ASN
Advanced Shipping Notice. The North-American term for the electronic despatch advice — what ships, when, in which packaging.
Definition
ASN (Advanced Shipping Notice or Advance Ship Notice) is a generic term in widespread use in North-American retail and industry, designating the electronic message that precedes the physical arrival of a shipment. Its X12 carrier is the 856 Ship Notice/Manifest transaction set, publicly listed by ASC X12.
An ASN describes:
- The shipment identification (number, dates, carrier, mode).
- The logistic units (pallets / cartons / parcels) — each carrying its GS1 SSCC printed on the GS1-128 label.
- The product content (articles, quantities, batches, expiry dates).

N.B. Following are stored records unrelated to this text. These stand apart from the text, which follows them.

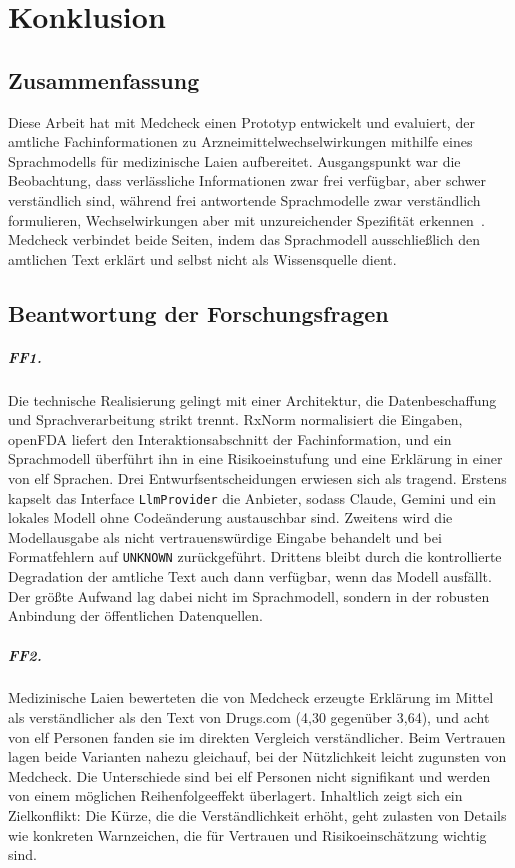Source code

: \chapter{Konklusion}
\label{ch:konklusion}

\section{Zusammenfassung}

Diese Arbeit hat mit Medcheck einen Prototyp entwickelt und evaluiert, der amtliche Fachinformationen zu Arzneimittelwechselwirkungen mithilfe eines Sprachmodells für medizinische Laien aufbereitet. Ausgangspunkt war die Beobachtung, dass verlässliche Informationen zwar frei verfügbar, aber schwer verständlich sind, während frei antwortende Sprachmodelle zwar verständlich formulieren, Wechselwirkungen aber mit unzureichender Spezifität erkennen~\cite{MOHAMMED2026100733}. Medcheck verbindet beide Seiten, indem das Sprachmodell ausschließlich den amtlichen Text erklärt und selbst nicht als Wissensquelle dient.

\section{Beantwortung der Forschungsfragen}

\paragraph{FF1.} Die technische Realisierung gelingt mit einer Architektur, die Datenbeschaffung und Sprachverarbeitung strikt trennt. RxNorm normalisiert die Eingaben, openFDA liefert den Interaktionsabschnitt der Fachinformation, und ein Sprachmodell überführt ihn in eine Risikoeinstufung und eine Erklärung in einer von elf Sprachen. Drei Entwurfsentscheidungen erwiesen sich als tragend. Erstens kapselt das Interface \texttt{LlmProvider} die Anbieter, sodass Claude, Gemini und ein lokales Modell ohne Codeänderung austauschbar sind. Zweitens wird die Modellausgabe als nicht vertrauenswürdige Eingabe behandelt und bei Formatfehlern auf \texttt{UNKNOWN} zurückgeführt. Drittens bleibt durch die kontrollierte Degradation der amtliche Text auch dann verfügbar, wenn das Modell ausfällt. Der größte Aufwand lag dabei nicht im Sprachmodell, sondern in der robusten Anbindung der öffentlichen Datenquellen.

\paragraph{FF2.} Medizinische Laien bewerteten die von Medcheck erzeugte Erklärung im Mittel als verständlicher als den Text von Drugs.com (4{,}30 gegenüber 3{,}64), und acht von elf Personen fanden sie im direkten Vergleich verständlicher. Beim Vertrauen lagen beide Varianten nahezu gleichauf, bei der Nützlichkeit leicht zugunsten von Medcheck. Die Unterschiede sind bei elf Personen nicht signifikant und werden von einem möglichen Reihenfolgeeffekt überlagert. Inhaltlich zeigt sich ein Zielkonflikt: Die Kürze, die die Verständlichkeit erhöht, geht zulasten von Details wie konkreten Warnzeichen, die für Vertrauen und Risikoeinschätzung wichtig sind.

- The packaging hierarchy (pallet → layer → carton → unit).
Origin
The ASN term took hold in US retail in the 1990s with Wal-Mart, Target
and their suppliers. The European functional equivalent is the
DESADV EDIFACT message (UN/CEFACT D.96A), which describes
exactly the same thing in a different syntax. ASC X12 publishes the name
and the public description of 856 on its transaction-sets page; see
archive content/_sources/x12/X12_PUBLIC_INDEX.md.
Example in context
A dry-goods supplier ships a truck to a Walmart distribution centre. Its ERP emits an ASN (X12 856) one hour before actual departure. Walmart's WMS pre-assigns dock doors, scans SSCCs on arrival and compares line-by-line. Any discrepancy on quantity or SSCC raises a chargeback.